A prime example of this activity was seen in December 2011, when the university prepared for 10,000-12,000 players, families and spectators at Williams Stadium for the Group AA VHSL State Football Championships.

The campus also hosts Soccer Mania, an indoor soccer league for children and adults housed in the Thomas Indoor Soccer Center. The two indoor turf fields host hundreds of players of all ages year-round. 

Liberty also hosts many events through Student Activities including concerts and the annual Block Party at the beginning of the school year, which features local vendors, games, carnival rides and giveaways.

Even Liberty’s facilities that are not on main campus are being utilized by locals. The Liberty Mountain Conference Center is open for businesses and other organizations to rent and “shares the love of Christ through the community,” according to Carter.

The community also has access to the Sports Racket, which is approximately a 15-minute drive from the main campus. The center hosts racquetball and tennis summer camps, from junior programs to adult leagues.  

To expand more into the community, Josh Yeoman and Student Activities created the Liberty Mountain Trail Series in 2009 to display the mountain property that Liberty offers. In the last race, 111 participants finished the race, 60-70 percent of which was Liberty students, while the other 30-40 percent was community members.
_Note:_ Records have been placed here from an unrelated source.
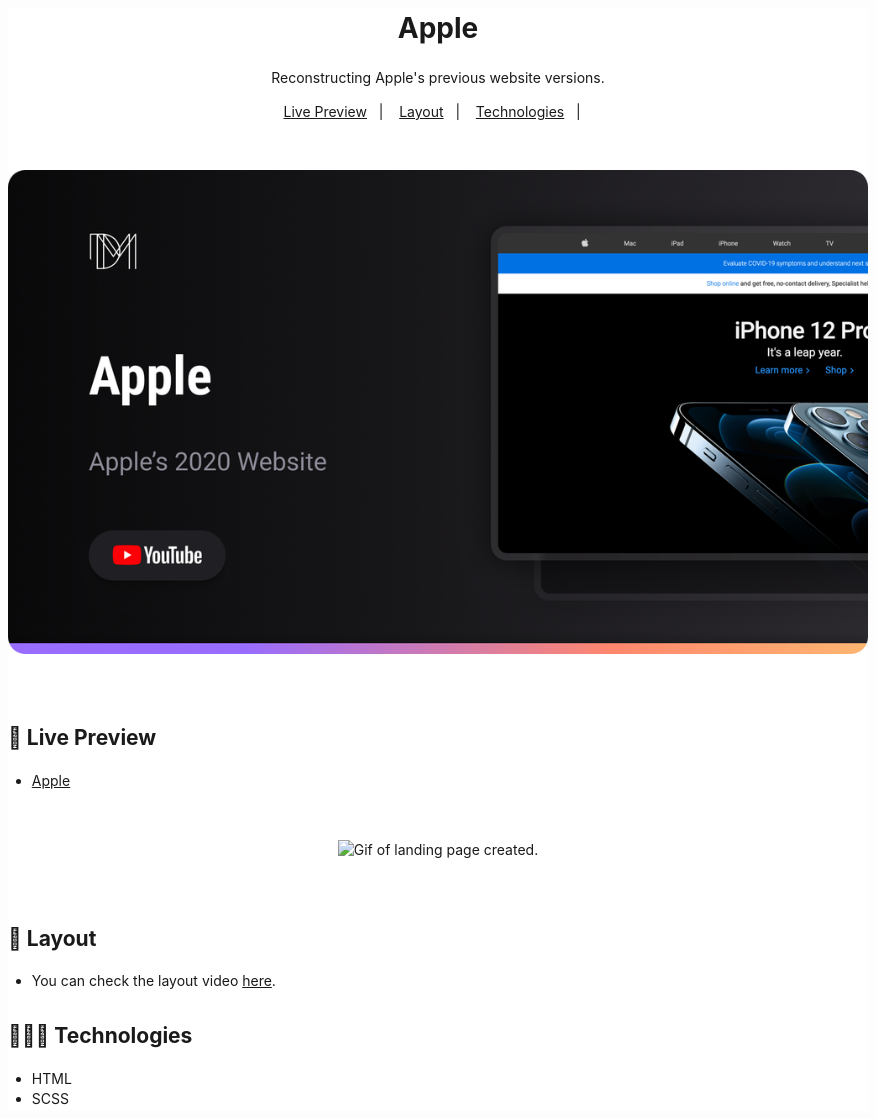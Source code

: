 <h1 align="center"> Apple </h1>

<p align="center">
Reconstructing Apple's previous website versions. <br/>
</p>

<p align="center">
  <a href="#-live-preview">Live Preview</a>&nbsp;&nbsp;&nbsp;|&nbsp;&nbsp;&nbsp;
  <a href="#-layout">Layout</a>&nbsp;&nbsp;&nbsp;|&nbsp;&nbsp;&nbsp;
  <a href="#-technologies">Technologies</a>&nbsp;&nbsp;&nbsp;|&nbsp;&nbsp;&nbsp;
</p>

<br/>

<p align="center"></p>
  <img alt="Project cover." src=".github/cover.png" width="100%" />
</p>

<br/>

## 📝 Live Preview 

- [Apple](https://dmm.studio/github/dmm-studio/websites/apple/01-main-website/)

<br/>

<p align="center">
  <img alt="Gif of landing page created." src=".github/preview-cover.gif" width="80%" />
</p>

<br/>

## 🎨 Layout

- You can check the layout video [here](https://www.youtube.com/watch?v=A3CwMiVyeW4&ab_channel=OCode). 


## 🧑🏻‍💻 Technologies

- HTML
- SCSS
“One of our goals as a department is to create shared experiences through events that are executed with excellence,” Yeoman said. "We believe that relationships and a strong community (are) built through shared experiences."

In 2011, Liberty opened another facility for students and the public, the Liberty Mountain Skate Park, an 8,600-square-foot facility that hosts skaters and BMX riders right next to campus at Candlers Station. 

“We’re all part of this greater Lynchburg region. Colleges and universities have always played a major role in the greater community,” said Lee Beaumont, director of auxiliary services. “Colleges offer things that a community normally wouldn’t have, whether it be a large football stadium, an ice center a ski slope, gymnasiums. So how the students benefit is (from) better relations with the community.”